Stored items
Start of Block

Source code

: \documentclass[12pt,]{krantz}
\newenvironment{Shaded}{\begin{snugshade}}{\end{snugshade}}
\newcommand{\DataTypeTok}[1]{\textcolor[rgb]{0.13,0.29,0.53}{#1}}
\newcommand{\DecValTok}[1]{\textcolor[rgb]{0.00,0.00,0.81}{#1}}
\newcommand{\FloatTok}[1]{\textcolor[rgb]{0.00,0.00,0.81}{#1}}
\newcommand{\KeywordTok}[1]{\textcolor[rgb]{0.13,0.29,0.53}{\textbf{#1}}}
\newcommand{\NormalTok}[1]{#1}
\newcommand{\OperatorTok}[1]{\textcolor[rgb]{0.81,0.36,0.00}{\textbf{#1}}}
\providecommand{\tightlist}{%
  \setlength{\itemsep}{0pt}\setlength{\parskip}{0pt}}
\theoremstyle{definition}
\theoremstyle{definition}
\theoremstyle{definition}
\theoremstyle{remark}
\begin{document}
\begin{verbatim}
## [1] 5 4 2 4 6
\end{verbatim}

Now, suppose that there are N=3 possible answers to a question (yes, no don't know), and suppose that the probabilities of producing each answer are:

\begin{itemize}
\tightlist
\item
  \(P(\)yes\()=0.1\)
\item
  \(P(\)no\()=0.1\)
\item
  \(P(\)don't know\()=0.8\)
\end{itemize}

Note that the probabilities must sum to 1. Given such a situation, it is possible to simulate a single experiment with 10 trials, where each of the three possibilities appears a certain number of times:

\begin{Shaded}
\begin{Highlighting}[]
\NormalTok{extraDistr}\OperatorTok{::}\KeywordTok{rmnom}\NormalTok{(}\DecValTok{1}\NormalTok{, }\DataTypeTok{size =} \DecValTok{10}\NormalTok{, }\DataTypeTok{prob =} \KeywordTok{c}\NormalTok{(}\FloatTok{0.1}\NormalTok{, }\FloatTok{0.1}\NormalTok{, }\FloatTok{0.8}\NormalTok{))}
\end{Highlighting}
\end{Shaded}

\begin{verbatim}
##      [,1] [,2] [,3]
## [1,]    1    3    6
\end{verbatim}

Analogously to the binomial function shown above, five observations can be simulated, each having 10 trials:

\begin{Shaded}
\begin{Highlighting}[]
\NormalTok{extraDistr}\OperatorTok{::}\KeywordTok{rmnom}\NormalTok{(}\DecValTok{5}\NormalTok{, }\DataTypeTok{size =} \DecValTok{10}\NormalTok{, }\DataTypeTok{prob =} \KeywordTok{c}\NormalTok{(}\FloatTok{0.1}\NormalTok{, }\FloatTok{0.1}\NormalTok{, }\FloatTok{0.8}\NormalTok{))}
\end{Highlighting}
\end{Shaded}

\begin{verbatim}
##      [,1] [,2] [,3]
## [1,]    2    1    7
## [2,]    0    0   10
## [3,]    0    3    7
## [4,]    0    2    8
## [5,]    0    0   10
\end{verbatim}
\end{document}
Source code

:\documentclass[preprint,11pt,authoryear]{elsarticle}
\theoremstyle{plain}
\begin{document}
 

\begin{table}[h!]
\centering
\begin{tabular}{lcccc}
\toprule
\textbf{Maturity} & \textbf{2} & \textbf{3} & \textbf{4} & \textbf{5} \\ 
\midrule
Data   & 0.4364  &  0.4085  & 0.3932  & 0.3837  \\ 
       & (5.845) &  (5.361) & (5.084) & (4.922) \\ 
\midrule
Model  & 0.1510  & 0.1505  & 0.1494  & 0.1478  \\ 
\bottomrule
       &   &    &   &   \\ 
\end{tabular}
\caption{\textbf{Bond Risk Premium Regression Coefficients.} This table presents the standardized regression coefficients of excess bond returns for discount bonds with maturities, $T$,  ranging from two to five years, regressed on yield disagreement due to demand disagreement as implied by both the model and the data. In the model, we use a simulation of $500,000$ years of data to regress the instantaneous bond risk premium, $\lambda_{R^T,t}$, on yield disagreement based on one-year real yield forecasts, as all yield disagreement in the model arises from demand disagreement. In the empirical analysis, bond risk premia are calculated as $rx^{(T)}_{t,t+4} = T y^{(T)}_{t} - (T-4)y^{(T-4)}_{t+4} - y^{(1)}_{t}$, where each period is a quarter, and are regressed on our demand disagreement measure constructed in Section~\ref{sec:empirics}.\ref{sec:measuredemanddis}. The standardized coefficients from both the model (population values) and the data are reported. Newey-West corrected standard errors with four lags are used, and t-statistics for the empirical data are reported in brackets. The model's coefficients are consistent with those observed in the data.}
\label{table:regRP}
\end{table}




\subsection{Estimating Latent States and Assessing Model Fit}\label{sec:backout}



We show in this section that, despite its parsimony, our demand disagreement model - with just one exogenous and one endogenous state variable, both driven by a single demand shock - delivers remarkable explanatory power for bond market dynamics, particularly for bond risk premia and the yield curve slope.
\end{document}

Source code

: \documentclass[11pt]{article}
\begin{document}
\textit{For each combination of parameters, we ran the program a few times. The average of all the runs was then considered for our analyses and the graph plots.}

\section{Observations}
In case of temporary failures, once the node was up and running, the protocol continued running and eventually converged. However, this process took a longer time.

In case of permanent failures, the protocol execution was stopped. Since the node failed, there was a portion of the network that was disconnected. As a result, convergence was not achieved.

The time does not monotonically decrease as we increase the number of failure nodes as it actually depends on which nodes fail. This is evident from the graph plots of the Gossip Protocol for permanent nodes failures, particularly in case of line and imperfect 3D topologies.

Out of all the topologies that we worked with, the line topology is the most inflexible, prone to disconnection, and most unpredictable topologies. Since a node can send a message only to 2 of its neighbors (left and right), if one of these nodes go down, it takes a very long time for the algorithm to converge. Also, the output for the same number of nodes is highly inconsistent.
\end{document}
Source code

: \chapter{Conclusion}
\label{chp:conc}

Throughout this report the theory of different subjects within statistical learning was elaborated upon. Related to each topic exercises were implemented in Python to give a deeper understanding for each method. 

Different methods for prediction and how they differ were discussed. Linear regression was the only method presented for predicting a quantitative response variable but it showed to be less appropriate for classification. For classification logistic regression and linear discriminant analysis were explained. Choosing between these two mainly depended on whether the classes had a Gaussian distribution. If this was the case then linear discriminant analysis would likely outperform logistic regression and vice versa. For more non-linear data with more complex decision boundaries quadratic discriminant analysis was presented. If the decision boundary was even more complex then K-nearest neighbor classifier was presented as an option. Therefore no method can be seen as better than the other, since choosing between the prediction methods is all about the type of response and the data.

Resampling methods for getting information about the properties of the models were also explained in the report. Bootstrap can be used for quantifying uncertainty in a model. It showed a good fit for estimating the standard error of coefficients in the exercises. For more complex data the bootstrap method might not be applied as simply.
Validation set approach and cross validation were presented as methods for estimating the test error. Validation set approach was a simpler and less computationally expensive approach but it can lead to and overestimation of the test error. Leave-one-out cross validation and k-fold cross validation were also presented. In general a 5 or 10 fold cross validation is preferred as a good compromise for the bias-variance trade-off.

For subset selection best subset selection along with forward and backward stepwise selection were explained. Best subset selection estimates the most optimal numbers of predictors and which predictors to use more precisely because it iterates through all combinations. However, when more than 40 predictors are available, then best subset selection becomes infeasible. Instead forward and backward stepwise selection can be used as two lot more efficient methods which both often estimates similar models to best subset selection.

End of Block

● AIM OF THE EXERCISE: Repeat every line of the data precisely.

● TASK RESULT:
Source code

: \documentclass[12pt,]{krantz}
\newenvironment{Shaded}{\begin{snugshade}}{\end{snugshade}}
\newcommand{\DataTypeTok}[1]{\textcolor[rgb]{0.13,0.29,0.53}{#1}}
\newcommand{\DecValTok}[1]{\textcolor[rgb]{0.00,0.00,0.81}{#1}}
\newcommand{\FloatTok}[1]{\textcolor[rgb]{0.00,0.00,0.81}{#1}}
\newcommand{\KeywordTok}[1]{\textcolor[rgb]{0.13,0.29,0.53}{\textbf{#1}}}
\newcommand{\NormalTok}[1]{#1}
\newcommand{\OperatorTok}[1]{\textcolor[rgb]{0.81,0.36,0.00}{\textbf{#1}}}
\providecommand{\tightlist}{%
  \setlength{\itemsep}{0pt}\setlength{\parskip}{0pt}}
\theoremstyle{definition}
\theoremstyle{definition}
\theoremstyle{definition}
\theoremstyle{remark}
\begin{document}
\begin{verbatim}
## [1] 5 4 2 4 6
\end{verbatim}

Now, suppose that there are N=3 possible answers to a question (yes, no don't know), and suppose that the probabilities of producing each answer are:

\begin{itemize}
\tightlist
\item
  \(P(\)yes\()=0.1\)
\item
  \(P(\)no\()=0.1\)
\item
  \(P(\)don't know\()=0.8\)
\end{itemize}

Note that the probabilities must sum to 1. Given such a situation, it is possible to simulate a single experiment with 10 trials, where each of the three possibilities appears a certain number of times:

\begin{Shaded}
\begin{Highlighting}[]
\NormalTok{extraDistr}\OperatorTok{::}\KeywordTok{rmnom}\NormalTok{(}\DecValTok{1}\NormalTok{, }\DataTypeTok{size =} \DecValTok{10}\NormalTok{, }\DataTypeTok{prob =} \KeywordTok{c}\NormalTok{(}\FloatTok{0.1}\NormalTok{, }\FloatTok{0.1}\NormalTok{, }\FloatTok{0.8}\NormalTok{))}
\end{Highlighting}
\end{Shaded}

\begin{verbatim}
##      [,1] [,2] [,3]
## [1,]    1    3    6
\end{verbatim}

Analogously to the binomial function shown above, five observations can be simulated, each having 10 trials:

\begin{Shaded}
\begin{Highlighting}[]
\NormalTok{extraDistr}\OperatorTok{::}\KeywordTok{rmnom}\NormalTok{(}\DecValTok{5}\NormalTok{, }\DataTypeTok{size =} \DecValTok{10}\NormalTok{, }\DataTypeTok{prob =} \KeywordTok{c}\NormalTok{(}\FloatTok{0.1}\NormalTok{, }\FloatTok{0.1}\NormalTok{, }\FloatTok{0.8}\NormalTok{))}
\end{Highlighting}
\end{Shaded}

\begin{verbatim}
##      [,1] [,2] [,3]
## [1,]    2    1    7
## [2,]    0    0   10
## [3,]    0    3    7
## [4,]    0    2    8
## [5,]    0    0   10
\end{verbatim}
\end{document}
Source code

:\documentclass[preprint,11pt,authoryear]{elsarticle}
\theoremstyle{plain}
\begin{document}
 

\begin{table}[h!]
\centering
\begin{tabular}{lcccc}
\toprule
\textbf{Maturity} & \textbf{2} & \textbf{3} & \textbf{4} & \textbf{5} \\ 
\midrule
Data   & 0.4364  &  0.4085  & 0.3932  & 0.3837  \\ 
       & (5.845) &  (5.361) & (5.084) & (4.922) \\ 
\midrule
Model  & 0.1510  & 0.1505  & 0.1494  & 0.1478  \\ 
\bottomrule
       &   &    &   &   \\ 
\end{tabular}
\caption{\textbf{Bond Risk Premium Regression Coefficients.} This table presents the standardized regression coefficients of excess bond returns for discount bonds with maturities, $T$,  ranging from two to five years, regressed on yield disagreement due to demand disagreement as implied by both the model and the data. In the model, we use a simulation of $500,000$ years of data to regress the instantaneous bond risk premium, $\lambda_{R^T,t}$, on yield disagreement based on one-year real yield forecasts, as all yield disagreement in the model arises from demand disagreement. In the empirical analysis, bond risk premia are calculated as $rx^{(T)}_{t,t+4} = T y^{(T)}_{t} - (T-4)y^{(T-4)}_{t+4} - y^{(1)}_{t}$, where each period is a quarter, and are regressed on our demand disagreement measure constructed in Section~\ref{sec:empirics}.\ref{sec:measuredemanddis}. The standardized coefficients from both the model (population values) and the data are reported. Newey-West corrected standard errors with four lags are used, and t-statistics for the empirical data are reported in brackets. The model's coefficients are consistent with those observed in the data.}
\label{table:regRP}
\end{table}




\subsection{Estimating Latent States and Assessing Model Fit}\label{sec:backout}



We show in this section that, despite its parsimony, our demand disagreement model - with just one exogenous and one endogenous state variable, both driven by a single demand shock - delivers remarkable explanatory power for bond market dynamics, particularly for bond risk premia and the yield curve slope.
\end{document}

Source code

: \documentclass[11pt]{article}
\begin{document}
\textit{For each combination of parameters, we ran the program a few times. The average of all the runs was then considered for our analyses and the graph plots.}

\section{Observations}
In case of temporary failures, once the node was up and running, the protocol continued running and eventually converged. However, this process took a longer time.

In case of permanent failures, the protocol execution was stopped. Since the node failed, there was a portion of the network that was disconnected. As a result, convergence was not achieved.

The time does not monotonically decrease as we increase the number of failure nodes as it actually depends on which nodes fail. This is evident from the graph plots of the Gossip Protocol for permanent nodes failures, particularly in case of line and imperfect 3D topologies.

Out of all the topologies that we worked with, the line topology is the most inflexible, prone to disconnection, and most unpredictable topologies. Since a node can send a message only to 2 of its neighbors (left and right), if one of these nodes go down, it takes a very long time for the algorithm to converge. Also, the output for the same number of nodes is highly inconsistent.
\end{document}
Source code

: \chapter{Conclusion}
\label{chp:conc}

Throughout this report the theory of different subjects within statistical learning was elaborated upon. Related to each topic exercises were implemented in Python to give a deeper understanding for each method. 

Different methods for prediction and how they differ were discussed. Linear regression was the only method presented for predicting a quantitative response variable but it showed to be less appropriate for classification. For classification logistic regression and linear discriminant analysis were explained. Choosing between these two mainly depended on whether the classes had a Gaussian distribution. If this was the case then linear discriminant analysis would likely outperform logistic regression and vice versa. For more non-linear data with more complex decision boundaries quadratic discriminant analysis was presented. If the decision boundary was even more complex then K-nearest neighbor classifier was presented as an option. Therefore no method can be seen as better than the other, since choosing between the prediction methods is all about the type of response and the data.

Resampling methods for getting information about the properties of the models were also explained in the report. Bootstrap can be used for quantifying uncertainty in a model. It showed a good fit for estimating the standard error of coefficients in the exercises. For more complex data the bootstrap method might not be applied as simply.
Validation set approach and cross validation were presented as methods for estimating the test error. Validation set approach was a simpler and less computationally expensive approach but it can lead to and overestimation of the test error. Leave-one-out cross validation and k-fold cross validation were also presented. In general a 5 or 10 fold cross validation is preferred as a good compromise for the bias-variance trade-off.

For subset selection best subset selection along with forward and backward stepwise selection were explained. Best subset selection estimates the most optimal numbers of predictors and which predictors to use more precisely because it iterates through all combinations. However, when more than 40 predictors are available, then best subset selection becomes infeasible. Instead forward and backward stepwise selection can be used as two lot more efficient methods which both often estimates similar models to best subset selection.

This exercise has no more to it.